Title: Engineering pulmonary microtissues to investigate fibrotic tissue remodeling

Abstract:
Idiopathic pulmonary fibrosis (IPF) is a progressive and fatal lung disease characterized by excessive ECM deposition and tissue stiffening. Current therapies available to IPF fail to halt or reverse fibrosis. Focal adhesion kinase (FAK) is an important mechanosignaling protein involved in tissue repair and homeostasis; however, its role in pulmonary fibrosis remains poorly understood. By engineering a medium-throughput pulmonary microtissue model, I explored the effects of FAK inhibition on fibroblast-mediated ECM remodeling. A pulmonary microtissue protocol was optimized to achieve moderate to high yields across five IPF donors and four healthy donors.
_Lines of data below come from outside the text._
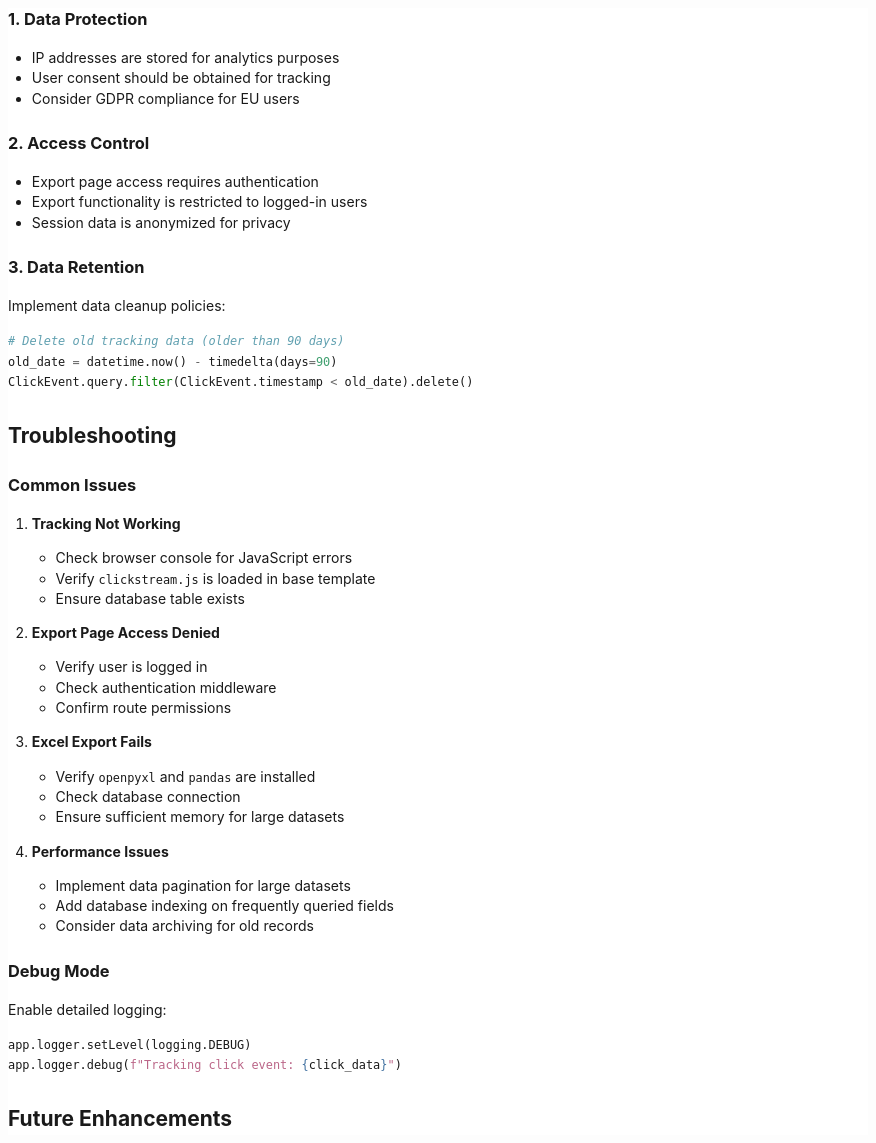 ### 1. **Data Protection**
- IP addresses are stored for analytics purposes
- User consent should be obtained for tracking
- Consider GDPR compliance for EU users

### 2. **Access Control**
- Export page access requires authentication
- Export functionality is restricted to logged-in users
- Session data is anonymized for privacy

### 3. **Data Retention**
Implement data cleanup policies:
```python
# Delete old tracking data (older than 90 days)
old_date = datetime.now() - timedelta(days=90)
ClickEvent.query.filter(ClickEvent.timestamp < old_date).delete()
```

## Troubleshooting

### Common Issues

1. **Tracking Not Working**
   - Check browser console for JavaScript errors
   - Verify `clickstream.js` is loaded in base template
   - Ensure database table exists

2. **Export Page Access Denied**
   - Verify user is logged in
   - Check authentication middleware
   - Confirm route permissions

3. **Excel Export Fails**
   - Verify `openpyxl` and `pandas` are installed
   - Check database connection
   - Ensure sufficient memory for large datasets

4. **Performance Issues**
   - Implement data pagination for large datasets
   - Add database indexing on frequently queried fields
   - Consider data archiving for old records

### Debug Mode
Enable detailed logging:
```python
app.logger.setLevel(logging.DEBUG)
app.logger.debug(f"Tracking click event: {click_data}")
```

## Future Enhancements
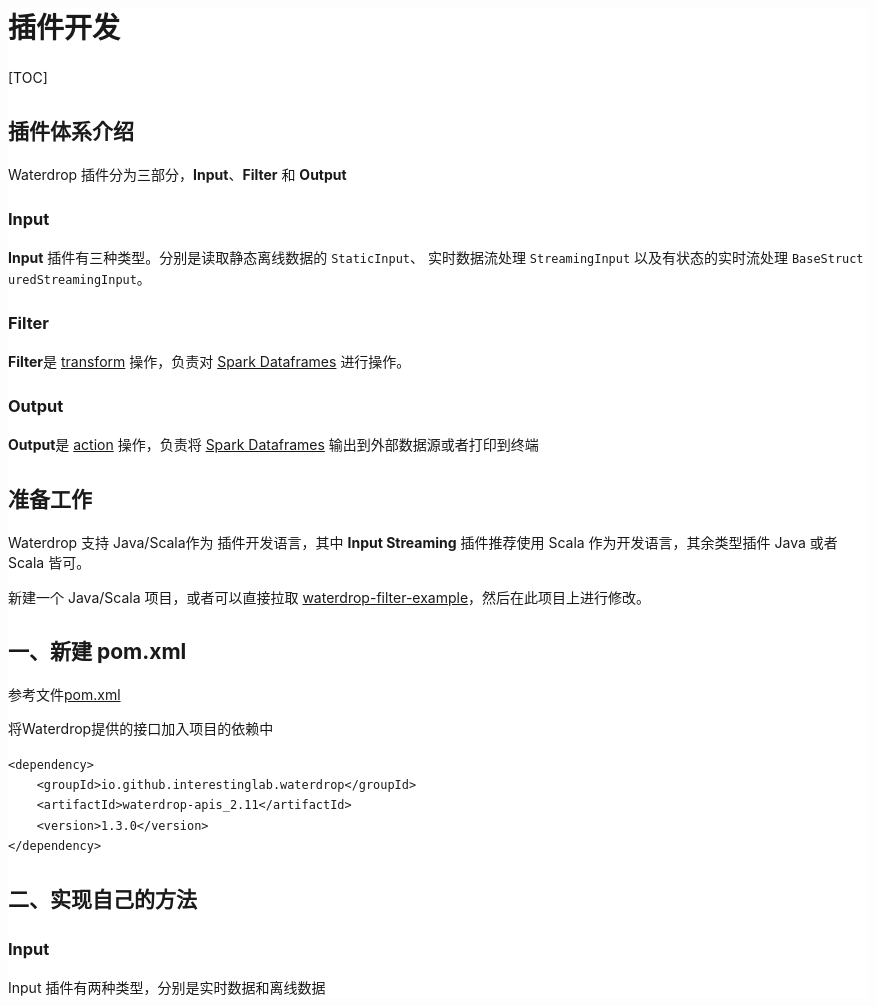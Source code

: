 # 插件开发

[TOC]


## 插件体系介绍

Waterdrop 插件分为三部分，**Input**、**Filter** 和 **Output**

### Input

**Input** 插件有三种类型。分别是读取静态离线数据的 `StaticInput`、 实时数据流处理 `StreamingInput` 以及有状态的实时流处理 `BaseStructuredStreamingInput`。

### Filter

**Filter**是 [transform](http://spark.apache.org/docs/latest/rdd-programming-guide.html#transformations) 操作，负责对 [Spark Dataframes](https://spark.apache.org/docs/latest/sql-programming-guide.html) 进行操作。

### Output

**Output**是 [action](http://spark.apache.org/docs/latest/rdd-programming-guide.html#actions) 操作，负责将 [Spark Dataframes](https://spark.apache.org/docs/latest/sql-programming-guide.html) 输出到外部数据源或者打印到终端

## 准备工作

Waterdrop 支持 Java/Scala作为 插件开发语言，其中 **Input Streaming** 插件推荐使用 Scala 作为开发语言，其余类型插件 Java 或者 Scala 皆可。

新建一个 Java/Scala 项目，或者可以直接拉取 [waterdrop-filter-example](https://github.com/InterestingLab/waterdrop-filter-example)，然后在此项目上进行修改。

##  一、新建 pom.xml

参考文件[pom.xml](https://github.com/InterestingLab/waterdrop-filter-example/blob/master/pom.xml)

将Waterdrop提供的接口加入项目的依赖中
```
<dependency>
    <groupId>io.github.interestinglab.waterdrop</groupId>
    <artifactId>waterdrop-apis_2.11</artifactId>
    <version>1.3.0</version>
</dependency>
```

## 二、实现自己的方法

### Input

Input 插件有两种类型，分别是实时数据和离线数据

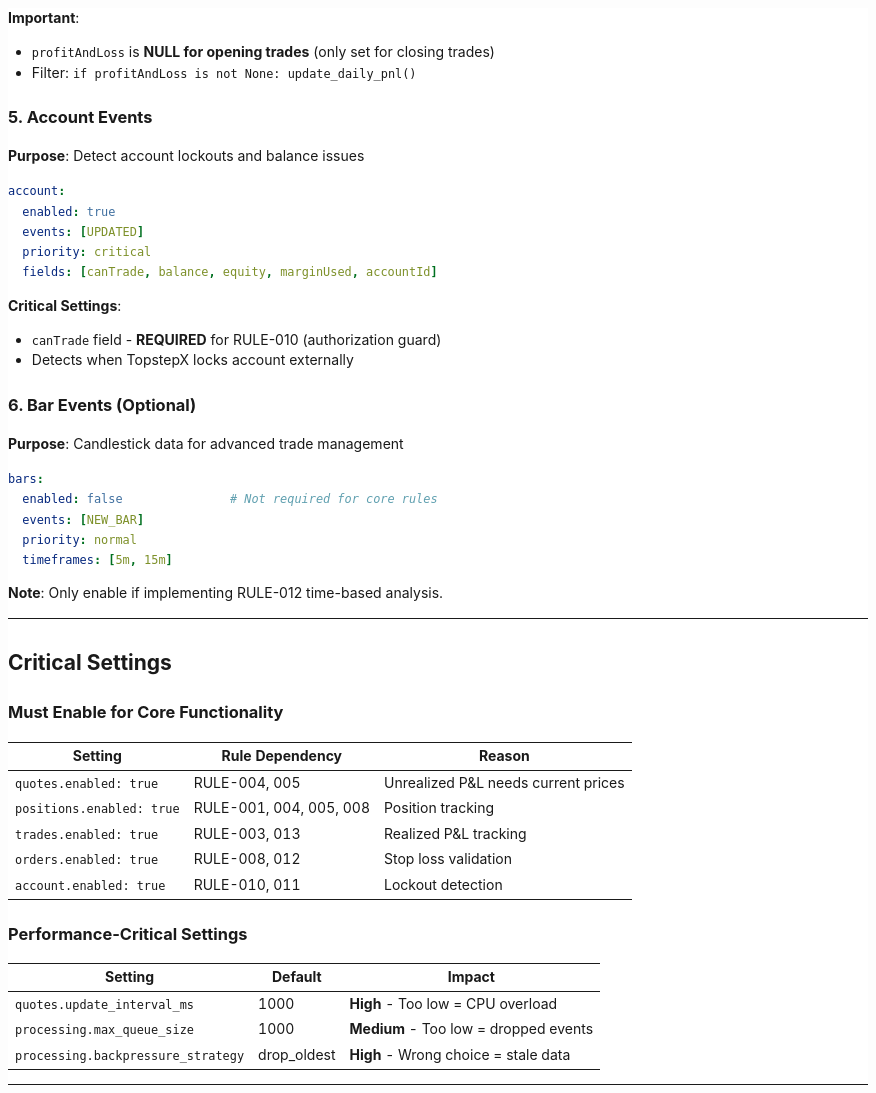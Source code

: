 **Important**:
- `profitAndLoss` is **NULL for opening trades** (only set for closing trades)
- Filter: `if profitAndLoss is not None: update_daily_pnl()`

### 5. Account Events

**Purpose**: Detect account lockouts and balance issues

```yaml
account:
  enabled: true
  events: [UPDATED]
  priority: critical
  fields: [canTrade, balance, equity, marginUsed, accountId]
```

**Critical Settings**:
- `canTrade` field - **REQUIRED** for RULE-010 (authorization guard)
- Detects when TopstepX locks account externally

### 6. Bar Events (Optional)

**Purpose**: Candlestick data for advanced trade management

```yaml
bars:
  enabled: false               # Not required for core rules
  events: [NEW_BAR]
  priority: normal
  timeframes: [5m, 15m]
```

**Note**: Only enable if implementing RULE-012 time-based analysis.

---

## Critical Settings

### Must Enable for Core Functionality

| Setting | Rule Dependency | Reason |
|---------|----------------|---------|
| `quotes.enabled: true` | RULE-004, 005 | Unrealized P&L needs current prices |
| `positions.enabled: true` | RULE-001, 004, 005, 008 | Position tracking |
| `trades.enabled: true` | RULE-003, 013 | Realized P&L tracking |
| `orders.enabled: true` | RULE-008, 012 | Stop loss validation |
| `account.enabled: true` | RULE-010, 011 | Lockout detection |

### Performance-Critical Settings

| Setting | Default | Impact |
|---------|---------|--------|
| `quotes.update_interval_ms` | 1000 | **High** - Too low = CPU overload |
| `processing.max_queue_size` | 1000 | **Medium** - Too low = dropped events |
| `processing.backpressure_strategy` | drop_oldest | **High** - Wrong choice = stale data |

---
Pulmonary microtissues were responsive to fibrotic stimuli and provided multiple metrics of fibrotic burden to evaluate the effectiveness of antifibrotic compounds. Compared with current FDA-approved antifibrotics (pirfenidone, nintedanib, and nerandomilast), FAK inhibition via VS-6063 was the only compound that significantly reduced collagen I and EDA fibronectin expression in pulmonary microtissues generated using IPF cells. These findings highlight the importance of FAK signaling in the fibrotic ECM remodeling and supports further investigation into FAK inhibition as an antifibrotic drug candidate.